Your instructions
Copy out the entries that follow exactly, leaving out the pictures.
── Entries provided
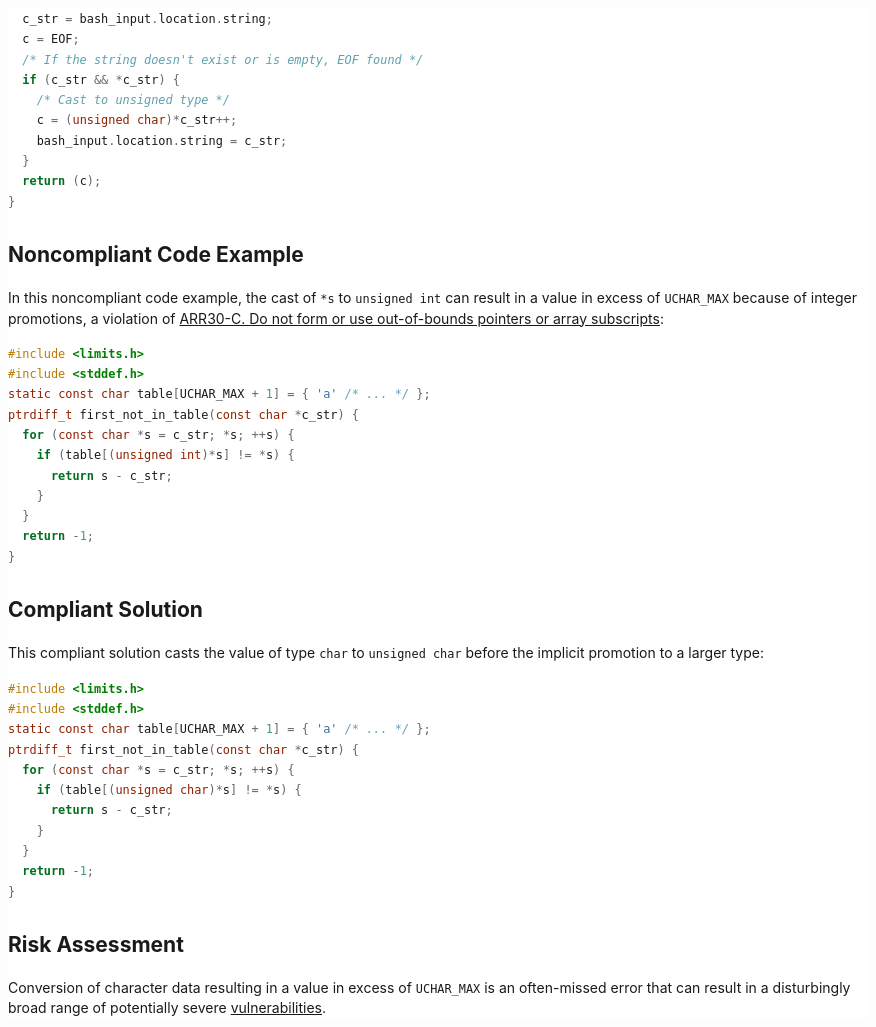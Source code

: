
 ``` c
  c_str = bash_input.location.string;
  c = EOF;
  /* If the string doesn't exist or is empty, EOF found */
  if (c_str && *c_str) {
    /* Cast to unsigned type */
    c = (unsigned char)*c_str++;
    bash_input.location.string = c_str;
  }
  return (c);
}
```
## Noncompliant Code Example
In this noncompliant code example, the cast of `*s` to `unsigned int` can result in a value in excess of `UCHAR_MAX` because of integer promotions, a violation of [ARR30-C. Do not form or use out-of-bounds pointers or array subscripts](ARR30-C_%20Do%20not%20form%20or%20use%20out-of-bounds%20pointers%20or%20array%20subscripts):
``` c
#include <limits.h>
#include <stddef.h>
static const char table[UCHAR_MAX + 1] = { 'a' /* ... */ };
ptrdiff_t first_not_in_table(const char *c_str) {
  for (const char *s = c_str; *s; ++s) {
    if (table[(unsigned int)*s] != *s) {
      return s - c_str;
    }
  }
  return -1;
}
```
## Compliant Solution
This compliant solution casts the value of type `char` to `unsigned char` before the implicit promotion to a larger type:
``` c
#include <limits.h>
#include <stddef.h>
static const char table[UCHAR_MAX + 1] = { 'a' /* ... */ };
ptrdiff_t first_not_in_table(const char *c_str) {
  for (const char *s = c_str; *s; ++s) {
    if (table[(unsigned char)*s] != *s) {
      return s - c_str;
    }
  }
  return -1;
}
```
## Risk Assessment
Conversion of character data resulting in a value in excess of `UCHAR_MAX` is an often-missed error that can result in a disturbingly broad range of potentially severe [vulnerabilities](BB.-Definitions_87152273.html#BB.Definitions-vulnerability).
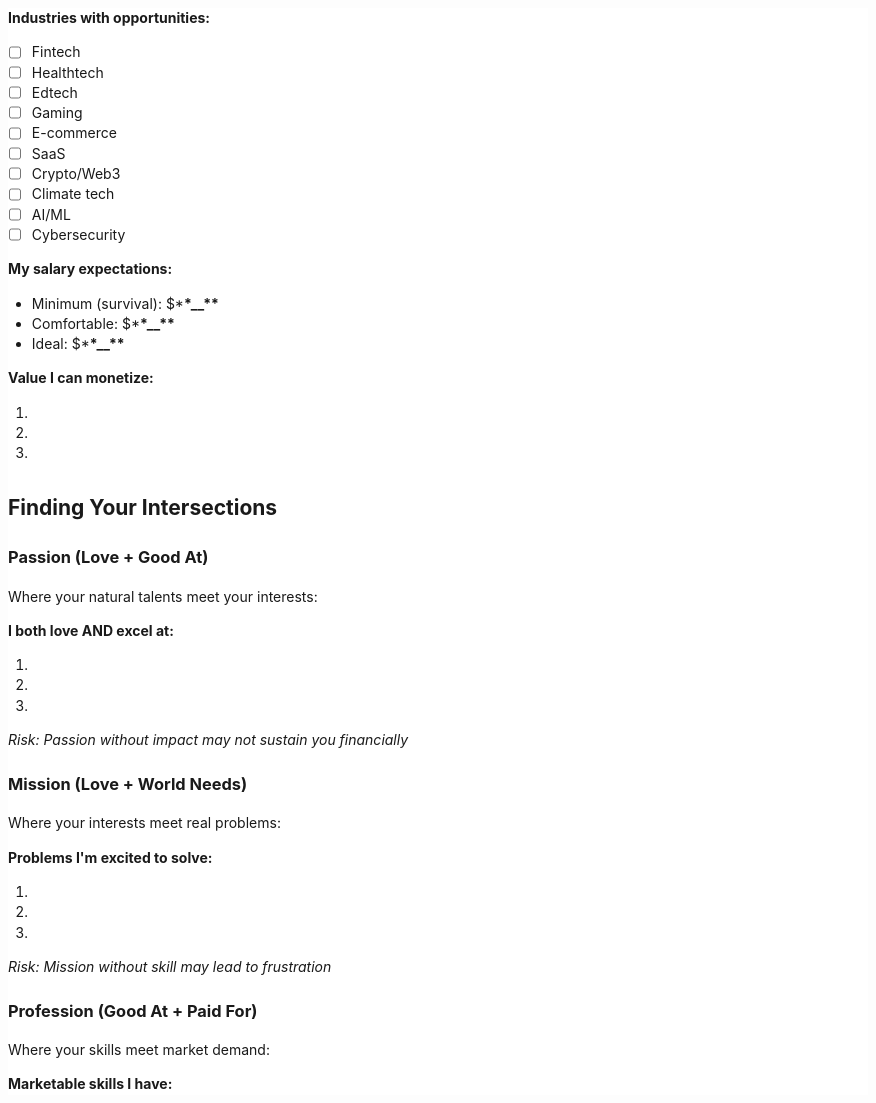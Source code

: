 **Industries with opportunities:**

- [ ] Fintech
- [ ] Healthtech
- [ ] Edtech
- [ ] Gaming
- [ ] E-commerce
- [ ] SaaS
- [ ] Crypto/Web3
- [ ] Climate tech
- [ ] AI/ML
- [ ] Cybersecurity

**My salary expectations:**

- Minimum (survival): $\***\*\_\_\*\***
- Comfortable: $\***\*\_\_\*\***
- Ideal: $\***\*\_\_\*\***

**Value I can monetize:**

1.
2.
3.

## Finding Your Intersections

### Passion (Love + Good At)

Where your natural talents meet your interests:

**I both love AND excel at:**

1.
2.
3.

_Risk: Passion without impact may not sustain you financially_

### Mission (Love + World Needs)

Where your interests meet real problems:

**Problems I'm excited to solve:**

1.
2.
3.

_Risk: Mission without skill may lead to frustration_

### Profession (Good At + Paid For)

Where your skills meet market demand:

**Marketable skills I have:**
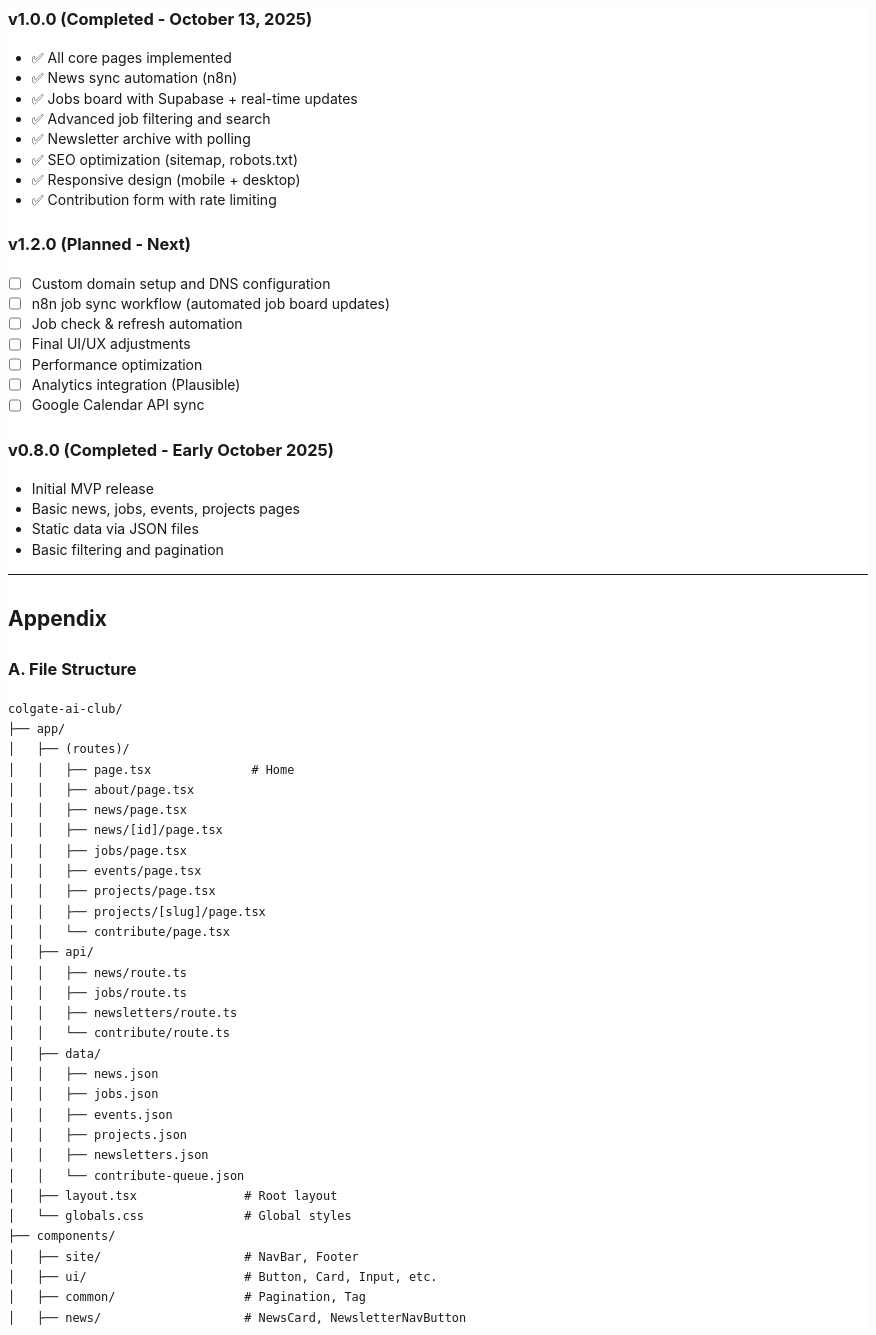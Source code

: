 ### v1.0.0 (Completed - October 13, 2025)
- ✅ All core pages implemented
- ✅ News sync automation (n8n)
- ✅ Jobs board with Supabase + real-time updates
- ✅ Advanced job filtering and search
- ✅ Newsletter archive with polling
- ✅ SEO optimization (sitemap, robots.txt)
- ✅ Responsive design (mobile + desktop)
- ✅ Contribution form with rate limiting

### v1.2.0 (Planned - Next)
- [ ] Custom domain setup and DNS configuration
- [ ] n8n job sync workflow (automated job board updates)
- [ ] Job check & refresh automation
- [ ] Final UI/UX adjustments
- [ ] Performance optimization
- [ ] Analytics integration (Plausible)
- [ ] Google Calendar API sync

### v0.8.0 (Completed - Early October 2025)
- Initial MVP release
- Basic news, jobs, events, projects pages
- Static data via JSON files
- Basic filtering and pagination

---

## Appendix

### A. File Structure
```
colgate-ai-club/
├── app/
│   ├── (routes)/
│   │   ├── page.tsx              # Home
│   │   ├── about/page.tsx
│   │   ├── news/page.tsx
│   │   ├── news/[id]/page.tsx
│   │   ├── jobs/page.tsx
│   │   ├── events/page.tsx
│   │   ├── projects/page.tsx
│   │   ├── projects/[slug]/page.tsx
│   │   └── contribute/page.tsx
│   ├── api/
│   │   ├── news/route.ts
│   │   ├── jobs/route.ts
│   │   ├── newsletters/route.ts
│   │   └── contribute/route.ts
│   ├── data/
│   │   ├── news.json
│   │   ├── jobs.json
│   │   ├── events.json
│   │   ├── projects.json
│   │   ├── newsletters.json
│   │   └── contribute-queue.json
│   ├── layout.tsx               # Root layout
│   └── globals.css              # Global styles
├── components/
│   ├── site/                    # NavBar, Footer
│   ├── ui/                      # Button, Card, Input, etc.
│   ├── common/                  # Pagination, Tag
│   ├── news/                    # NewsCard, NewsletterNavButton
```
────
Result of the exercise
Source code

:
 ``` c
  c_str = bash_input.location.string;
  c = EOF;
  /* If the string doesn't exist or is empty, EOF found */
  if (c_str && *c_str) {
    /* Cast to unsigned type */
    c = (unsigned char)*c_str++;
    bash_input.location.string = c_str;
  }
  return (c);
}
```
## Noncompliant Code Example
In this noncompliant code example, the cast of `*s` to `unsigned int` can result in a value in excess of `UCHAR_MAX` because of integer promotions, a violation of [ARR30-C. Do not form or use out-of-bounds pointers or array subscripts](ARR30-C_%20Do%20not%20form%20or%20use%20out-of-bounds%20pointers%20or%20array%20subscripts):
``` c
#include <limits.h>
#include <stddef.h>
static const char table[UCHAR_MAX + 1] = { 'a' /* ... */ };
ptrdiff_t first_not_in_table(const char *c_str) {
  for (const char *s = c_str; *s; ++s) {
    if (table[(unsigned int)*s] != *s) {
      return s - c_str;
    }
  }
  return -1;
}
```
## Compliant Solution
This compliant solution casts the value of type `char` to `unsigned char` before the implicit promotion to a larger type:
``` c
#include <limits.h>
#include <stddef.h>
static const char table[UCHAR_MAX + 1] = { 'a' /* ... */ };
ptrdiff_t first_not_in_table(const char *c_str) {
  for (const char *s = c_str; *s; ++s) {
    if (table[(unsigned char)*s] != *s) {
      return s - c_str;
    }
  }
  return -1;
}
```
## Risk Assessment
Conversion of character data resulting in a value in excess of `UCHAR_MAX` is an often-missed error that can result in a disturbingly broad range of potentially severe [vulnerabilities](BB.-Definitions_87152273.html#BB.Definitions-vulnerability).
Source code

: **Industries with opportunities:**

- [ ] Fintech
- [ ] Healthtech
- [ ] Edtech
- [ ] Gaming
- [ ] E-commerce
- [ ] SaaS
- [ ] Crypto/Web3
- [ ] Climate tech
- [ ] AI/ML
- [ ] Cybersecurity

**My salary expectations:**

- Minimum (survival): $\***\*\_\_\*\***
- Comfortable: $\***\*\_\_\*\***
- Ideal: $\***\*\_\_\*\***

**Value I can monetize:**

1.
2.
3.

## Finding Your Intersections

### Passion (Love + Good At)

Where your natural talents meet your interests:

**I both love AND excel at:**

1.
2.
3.

_Risk: Passion without impact may not sustain you financially_

### Mission (Love + World Needs)

Where your interests meet real problems:

**Problems I'm excited to solve:**

1.
2.
3.

_Risk: Mission without skill may lead to frustration_

### Profession (Good At + Paid For)

Where your skills meet market demand:

**Marketable skills I have:**
Source code

: ### v1.0.0 (Completed - October 13, 2025)
- ✅ All core pages implemented
- ✅ News sync automation (n8n)
- ✅ Jobs board with Supabase + real-time updates
- ✅ Advanced job filtering and search
- ✅ Newsletter archive with polling
- ✅ SEO optimization (sitemap, robots.txt)
- ✅ Responsive design (mobile + desktop)
- ✅ Contribution form with rate limiting

### v1.2.0 (Planned - Next)
- [ ] Custom domain setup and DNS configuration
- [ ] n8n job sync workflow (automated job board updates)
- [ ] Job check & refresh automation
- [ ] Final UI/UX adjustments
- [ ] Performance optimization
- [ ] Analytics integration (Plausible)
- [ ] Google Calendar API sync

### v0.8.0 (Completed - Early October 2025)
- Initial MVP release
- Basic news, jobs, events, projects pages
- Static data via JSON files
- Basic filtering and pagination

---

## Appendix

### A. File Structure
```
colgate-ai-club/
├── app/
│   ├── (routes)/
│   │   ├── page.tsx              # Home
│   │   ├── about/page.tsx
│   │   ├── news/page.tsx
│   │   ├── news/[id]/page.tsx
│   │   ├── jobs/page.tsx
│   │   ├── events/page.tsx
│   │   ├── projects/page.tsx
│   │   ├── projects/[slug]/page.tsx
│   │   └── contribute/page.tsx
│   ├── api/
│   │   ├── news/route.ts
│   │   ├── jobs/route.ts
│   │   ├── newsletters/route.ts
│   │   └── contribute/route.ts
│   ├── data/
│   │   ├── news.json
│   │   ├── jobs.json
│   │   ├── events.json
│   │   ├── projects.json
│   │   ├── newsletters.json
│   │   └── contribute-queue.json
│   ├── layout.tsx               # Root layout
│   └── globals.css              # Global styles
├── components/
│   ├── site/                    # NavBar, Footer
│   ├── ui/                      # Button, Card, Input, etc.
│   ├── common/                  # Pagination, Tag
│   ├── news/                    # NewsCard, NewsletterNavButton
```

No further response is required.